What is being asked >>
All that should be output is the block of lines below from the line with "- Scheduling" to the line with "- Limousine Service", both included, exactly as written.

########################################

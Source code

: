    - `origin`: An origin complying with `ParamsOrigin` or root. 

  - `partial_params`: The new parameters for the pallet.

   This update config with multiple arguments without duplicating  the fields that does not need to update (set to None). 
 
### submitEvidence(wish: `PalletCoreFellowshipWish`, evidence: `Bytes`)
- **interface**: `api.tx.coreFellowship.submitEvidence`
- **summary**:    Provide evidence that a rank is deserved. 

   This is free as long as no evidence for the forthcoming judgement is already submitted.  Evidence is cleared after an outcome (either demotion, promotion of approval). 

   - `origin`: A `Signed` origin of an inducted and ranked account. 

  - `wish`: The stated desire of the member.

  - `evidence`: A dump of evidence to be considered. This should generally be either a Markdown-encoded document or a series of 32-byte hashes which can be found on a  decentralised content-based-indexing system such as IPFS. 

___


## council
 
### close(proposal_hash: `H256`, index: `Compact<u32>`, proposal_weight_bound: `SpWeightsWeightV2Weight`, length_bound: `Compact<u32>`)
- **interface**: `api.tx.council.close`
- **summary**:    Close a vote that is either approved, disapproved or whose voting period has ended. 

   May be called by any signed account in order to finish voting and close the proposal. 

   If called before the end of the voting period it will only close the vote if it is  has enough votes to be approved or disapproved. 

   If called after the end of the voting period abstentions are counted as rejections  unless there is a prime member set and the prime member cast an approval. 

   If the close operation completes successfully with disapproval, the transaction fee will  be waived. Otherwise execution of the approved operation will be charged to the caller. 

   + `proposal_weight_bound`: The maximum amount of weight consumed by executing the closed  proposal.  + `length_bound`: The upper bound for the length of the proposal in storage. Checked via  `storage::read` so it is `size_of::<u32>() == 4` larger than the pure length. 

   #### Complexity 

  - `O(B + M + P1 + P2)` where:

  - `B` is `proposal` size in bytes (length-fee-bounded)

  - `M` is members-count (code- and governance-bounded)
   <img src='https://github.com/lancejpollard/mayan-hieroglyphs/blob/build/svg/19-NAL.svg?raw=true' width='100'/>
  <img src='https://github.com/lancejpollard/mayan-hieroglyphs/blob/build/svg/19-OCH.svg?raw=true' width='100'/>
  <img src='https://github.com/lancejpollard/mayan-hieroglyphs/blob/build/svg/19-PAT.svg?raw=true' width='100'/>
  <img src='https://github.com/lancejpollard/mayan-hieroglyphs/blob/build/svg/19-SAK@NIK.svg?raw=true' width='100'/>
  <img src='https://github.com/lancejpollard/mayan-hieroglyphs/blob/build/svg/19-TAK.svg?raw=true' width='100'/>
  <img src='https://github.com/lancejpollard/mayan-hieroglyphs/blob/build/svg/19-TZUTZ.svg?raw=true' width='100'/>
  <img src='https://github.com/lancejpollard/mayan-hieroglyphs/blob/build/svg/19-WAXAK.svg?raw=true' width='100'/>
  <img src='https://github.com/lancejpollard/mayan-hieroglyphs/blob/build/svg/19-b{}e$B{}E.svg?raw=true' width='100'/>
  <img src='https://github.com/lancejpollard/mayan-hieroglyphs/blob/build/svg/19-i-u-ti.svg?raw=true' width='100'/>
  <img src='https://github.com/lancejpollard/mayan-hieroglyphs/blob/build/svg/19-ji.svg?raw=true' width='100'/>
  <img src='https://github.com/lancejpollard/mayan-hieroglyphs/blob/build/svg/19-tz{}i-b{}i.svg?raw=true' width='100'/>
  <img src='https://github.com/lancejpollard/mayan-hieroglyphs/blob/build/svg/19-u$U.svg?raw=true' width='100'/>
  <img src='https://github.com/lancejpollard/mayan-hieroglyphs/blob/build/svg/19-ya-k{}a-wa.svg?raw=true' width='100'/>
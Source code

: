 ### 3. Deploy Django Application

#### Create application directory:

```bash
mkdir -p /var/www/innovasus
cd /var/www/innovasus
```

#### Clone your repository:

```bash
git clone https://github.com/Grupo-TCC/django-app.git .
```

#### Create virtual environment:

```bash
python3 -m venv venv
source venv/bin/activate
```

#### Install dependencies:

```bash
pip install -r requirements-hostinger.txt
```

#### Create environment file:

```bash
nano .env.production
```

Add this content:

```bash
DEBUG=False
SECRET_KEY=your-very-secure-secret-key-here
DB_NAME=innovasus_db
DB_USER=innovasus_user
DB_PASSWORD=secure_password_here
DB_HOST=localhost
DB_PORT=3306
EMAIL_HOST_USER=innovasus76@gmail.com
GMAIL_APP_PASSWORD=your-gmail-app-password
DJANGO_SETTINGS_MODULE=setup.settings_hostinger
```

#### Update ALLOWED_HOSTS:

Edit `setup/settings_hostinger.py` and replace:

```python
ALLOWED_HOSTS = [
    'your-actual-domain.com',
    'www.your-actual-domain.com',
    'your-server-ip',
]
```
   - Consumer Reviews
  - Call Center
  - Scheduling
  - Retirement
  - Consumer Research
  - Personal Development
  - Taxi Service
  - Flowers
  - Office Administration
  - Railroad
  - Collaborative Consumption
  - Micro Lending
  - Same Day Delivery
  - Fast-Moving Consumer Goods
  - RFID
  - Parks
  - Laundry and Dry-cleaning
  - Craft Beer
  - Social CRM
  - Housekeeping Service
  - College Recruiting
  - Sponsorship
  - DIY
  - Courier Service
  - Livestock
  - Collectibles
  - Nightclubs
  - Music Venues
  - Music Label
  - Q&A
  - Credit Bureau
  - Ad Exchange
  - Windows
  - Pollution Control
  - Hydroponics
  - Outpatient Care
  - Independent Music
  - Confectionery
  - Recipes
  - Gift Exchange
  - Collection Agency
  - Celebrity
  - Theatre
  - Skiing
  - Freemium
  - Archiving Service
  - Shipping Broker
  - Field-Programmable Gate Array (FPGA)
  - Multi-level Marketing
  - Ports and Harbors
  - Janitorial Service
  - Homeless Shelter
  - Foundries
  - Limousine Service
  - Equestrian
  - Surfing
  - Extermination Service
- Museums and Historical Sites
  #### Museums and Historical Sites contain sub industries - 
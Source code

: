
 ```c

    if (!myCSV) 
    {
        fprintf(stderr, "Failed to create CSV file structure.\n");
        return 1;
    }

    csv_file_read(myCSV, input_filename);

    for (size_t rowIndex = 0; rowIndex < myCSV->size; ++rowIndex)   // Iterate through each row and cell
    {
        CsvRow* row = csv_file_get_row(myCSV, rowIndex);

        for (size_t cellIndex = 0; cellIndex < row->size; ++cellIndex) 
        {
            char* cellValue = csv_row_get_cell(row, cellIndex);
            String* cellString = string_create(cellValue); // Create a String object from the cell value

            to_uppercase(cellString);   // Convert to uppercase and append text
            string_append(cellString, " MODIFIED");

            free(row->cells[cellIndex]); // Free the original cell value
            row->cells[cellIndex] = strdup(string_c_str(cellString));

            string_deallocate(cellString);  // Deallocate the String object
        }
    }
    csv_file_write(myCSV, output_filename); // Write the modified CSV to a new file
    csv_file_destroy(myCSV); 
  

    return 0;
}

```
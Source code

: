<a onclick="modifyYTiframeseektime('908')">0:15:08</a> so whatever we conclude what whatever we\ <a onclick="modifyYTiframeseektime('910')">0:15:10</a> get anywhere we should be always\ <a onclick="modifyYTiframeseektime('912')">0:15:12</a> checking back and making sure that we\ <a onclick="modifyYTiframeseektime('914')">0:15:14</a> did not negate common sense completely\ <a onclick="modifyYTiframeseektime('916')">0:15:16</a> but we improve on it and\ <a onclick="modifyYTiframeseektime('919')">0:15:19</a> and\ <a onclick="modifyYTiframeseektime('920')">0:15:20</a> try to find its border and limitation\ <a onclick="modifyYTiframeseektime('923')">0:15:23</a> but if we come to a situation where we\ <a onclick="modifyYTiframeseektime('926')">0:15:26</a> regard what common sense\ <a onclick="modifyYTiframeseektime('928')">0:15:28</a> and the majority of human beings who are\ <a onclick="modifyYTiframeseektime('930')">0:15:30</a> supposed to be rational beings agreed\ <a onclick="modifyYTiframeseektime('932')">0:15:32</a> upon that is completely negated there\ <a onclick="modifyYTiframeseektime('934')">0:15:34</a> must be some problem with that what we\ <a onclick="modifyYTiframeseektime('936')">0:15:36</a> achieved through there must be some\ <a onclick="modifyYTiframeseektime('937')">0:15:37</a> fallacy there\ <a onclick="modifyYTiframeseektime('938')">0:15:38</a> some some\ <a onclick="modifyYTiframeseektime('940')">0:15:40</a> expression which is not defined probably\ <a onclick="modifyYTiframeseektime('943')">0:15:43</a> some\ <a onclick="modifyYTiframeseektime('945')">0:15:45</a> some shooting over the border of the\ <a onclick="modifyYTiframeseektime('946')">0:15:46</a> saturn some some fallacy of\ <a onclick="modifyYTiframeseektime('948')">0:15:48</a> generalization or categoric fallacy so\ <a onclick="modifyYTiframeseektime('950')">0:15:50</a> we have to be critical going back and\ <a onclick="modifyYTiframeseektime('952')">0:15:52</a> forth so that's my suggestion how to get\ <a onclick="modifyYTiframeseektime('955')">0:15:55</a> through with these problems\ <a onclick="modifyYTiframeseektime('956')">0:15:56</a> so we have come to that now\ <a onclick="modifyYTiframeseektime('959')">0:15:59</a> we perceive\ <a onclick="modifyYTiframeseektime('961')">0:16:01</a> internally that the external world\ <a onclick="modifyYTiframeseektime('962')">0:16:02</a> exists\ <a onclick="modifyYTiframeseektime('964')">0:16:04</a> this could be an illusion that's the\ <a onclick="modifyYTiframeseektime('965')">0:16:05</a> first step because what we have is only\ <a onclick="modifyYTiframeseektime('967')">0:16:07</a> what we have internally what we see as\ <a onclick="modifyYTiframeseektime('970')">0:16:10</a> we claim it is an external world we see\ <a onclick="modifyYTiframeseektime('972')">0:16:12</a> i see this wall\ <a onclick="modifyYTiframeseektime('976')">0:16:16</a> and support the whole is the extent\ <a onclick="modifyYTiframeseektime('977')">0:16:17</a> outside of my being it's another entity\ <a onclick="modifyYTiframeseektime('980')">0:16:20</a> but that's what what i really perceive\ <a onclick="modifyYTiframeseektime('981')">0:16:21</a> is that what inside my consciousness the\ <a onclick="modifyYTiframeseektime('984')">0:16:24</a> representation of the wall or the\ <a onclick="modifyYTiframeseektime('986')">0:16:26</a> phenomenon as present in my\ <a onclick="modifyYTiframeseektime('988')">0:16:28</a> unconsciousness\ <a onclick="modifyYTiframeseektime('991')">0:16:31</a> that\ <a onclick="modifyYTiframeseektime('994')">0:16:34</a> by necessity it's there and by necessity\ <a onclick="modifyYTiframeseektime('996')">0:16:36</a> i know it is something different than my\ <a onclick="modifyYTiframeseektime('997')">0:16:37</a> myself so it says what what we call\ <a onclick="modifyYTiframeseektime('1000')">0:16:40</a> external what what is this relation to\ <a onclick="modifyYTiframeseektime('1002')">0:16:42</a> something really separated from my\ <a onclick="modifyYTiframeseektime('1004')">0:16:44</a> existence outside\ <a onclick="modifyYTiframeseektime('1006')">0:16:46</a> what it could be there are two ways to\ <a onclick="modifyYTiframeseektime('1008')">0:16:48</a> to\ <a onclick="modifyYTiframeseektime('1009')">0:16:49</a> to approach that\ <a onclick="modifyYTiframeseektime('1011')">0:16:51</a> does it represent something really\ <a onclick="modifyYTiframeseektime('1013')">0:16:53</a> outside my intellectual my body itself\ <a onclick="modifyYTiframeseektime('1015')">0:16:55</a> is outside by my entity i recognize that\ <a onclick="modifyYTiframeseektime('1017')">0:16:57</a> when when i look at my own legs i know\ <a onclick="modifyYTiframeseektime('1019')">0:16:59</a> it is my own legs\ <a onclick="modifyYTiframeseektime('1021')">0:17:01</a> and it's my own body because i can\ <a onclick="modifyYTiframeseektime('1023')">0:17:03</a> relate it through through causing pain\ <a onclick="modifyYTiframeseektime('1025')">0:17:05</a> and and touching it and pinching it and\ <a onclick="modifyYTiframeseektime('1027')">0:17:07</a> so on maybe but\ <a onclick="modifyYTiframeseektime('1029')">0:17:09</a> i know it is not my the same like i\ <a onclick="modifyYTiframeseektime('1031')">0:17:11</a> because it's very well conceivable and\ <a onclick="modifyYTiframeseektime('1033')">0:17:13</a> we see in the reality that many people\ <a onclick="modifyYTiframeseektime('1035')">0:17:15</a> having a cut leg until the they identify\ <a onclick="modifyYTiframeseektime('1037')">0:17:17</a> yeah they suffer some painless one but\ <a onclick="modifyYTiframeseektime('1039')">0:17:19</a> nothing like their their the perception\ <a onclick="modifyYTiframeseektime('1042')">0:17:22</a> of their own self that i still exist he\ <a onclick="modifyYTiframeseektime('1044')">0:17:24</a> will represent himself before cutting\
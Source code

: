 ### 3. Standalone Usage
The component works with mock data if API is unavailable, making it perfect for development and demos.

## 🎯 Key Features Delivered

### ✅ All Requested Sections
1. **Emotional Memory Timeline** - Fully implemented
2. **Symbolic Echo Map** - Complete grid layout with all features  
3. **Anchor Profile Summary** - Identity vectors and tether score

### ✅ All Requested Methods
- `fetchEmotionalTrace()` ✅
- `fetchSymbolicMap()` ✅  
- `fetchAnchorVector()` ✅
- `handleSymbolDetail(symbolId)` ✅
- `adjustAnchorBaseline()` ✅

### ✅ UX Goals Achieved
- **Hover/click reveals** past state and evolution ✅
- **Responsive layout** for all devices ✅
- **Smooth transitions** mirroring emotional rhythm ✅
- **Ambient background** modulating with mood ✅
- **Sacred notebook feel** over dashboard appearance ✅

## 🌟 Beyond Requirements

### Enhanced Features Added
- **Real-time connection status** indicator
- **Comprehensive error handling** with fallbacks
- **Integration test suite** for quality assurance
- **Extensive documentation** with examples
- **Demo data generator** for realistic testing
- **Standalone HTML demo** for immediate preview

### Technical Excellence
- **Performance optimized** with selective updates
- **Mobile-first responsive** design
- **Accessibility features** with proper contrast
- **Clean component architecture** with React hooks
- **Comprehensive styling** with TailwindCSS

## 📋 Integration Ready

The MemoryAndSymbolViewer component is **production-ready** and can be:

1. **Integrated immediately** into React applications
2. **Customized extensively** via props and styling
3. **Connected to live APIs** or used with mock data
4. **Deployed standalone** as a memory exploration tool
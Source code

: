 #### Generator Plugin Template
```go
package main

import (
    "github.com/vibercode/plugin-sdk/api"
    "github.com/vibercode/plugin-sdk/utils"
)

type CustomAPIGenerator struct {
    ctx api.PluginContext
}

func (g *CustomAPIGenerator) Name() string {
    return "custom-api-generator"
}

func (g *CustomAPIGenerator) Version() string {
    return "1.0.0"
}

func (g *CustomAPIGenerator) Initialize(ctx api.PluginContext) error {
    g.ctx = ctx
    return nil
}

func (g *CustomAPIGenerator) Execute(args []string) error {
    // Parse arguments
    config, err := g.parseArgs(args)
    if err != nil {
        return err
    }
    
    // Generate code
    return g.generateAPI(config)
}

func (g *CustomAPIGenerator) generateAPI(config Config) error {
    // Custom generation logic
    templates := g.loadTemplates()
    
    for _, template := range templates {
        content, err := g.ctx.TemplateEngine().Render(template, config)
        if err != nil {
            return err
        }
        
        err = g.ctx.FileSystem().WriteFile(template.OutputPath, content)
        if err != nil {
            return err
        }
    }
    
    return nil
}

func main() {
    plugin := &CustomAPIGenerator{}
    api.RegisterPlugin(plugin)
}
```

########################################

Problem solution >>
  - Scheduling
  - Retirement
  - Consumer Research
  - Personal Development
  - Taxi Service
  - Flowers
  - Office Administration
  - Railroad
  - Collaborative Consumption
  - Micro Lending
  - Same Day Delivery
  - Fast-Moving Consumer Goods
  - RFID
  - Parks
  - Laundry and Dry-cleaning
  - Craft Beer
  - Social CRM
  - Housekeeping Service
  - College Recruiting
  - Sponsorship
  - DIY
  - Courier Service
  - Livestock
  - Collectibles
  - Nightclubs
  - Music Venues
  - Music Label
  - Q&A
  - Credit Bureau
  - Ad Exchange
  - Windows
  - Pollution Control
  - Hydroponics
  - Outpatient Care
  - Independent Music
  - Confectionery
  - Recipes
  - Gift Exchange
  - Collection Agency
  - Celebrity
  - Theatre
  - Skiing
  - Freemium
  - Archiving Service
  - Shipping Broker
  - Field-Programmable Gate Array (FPGA)
  - Multi-level Marketing
  - Ports and Harbors
  - Janitorial Service
  - Homeless Shelter
  - Foundries
  - Limousine Service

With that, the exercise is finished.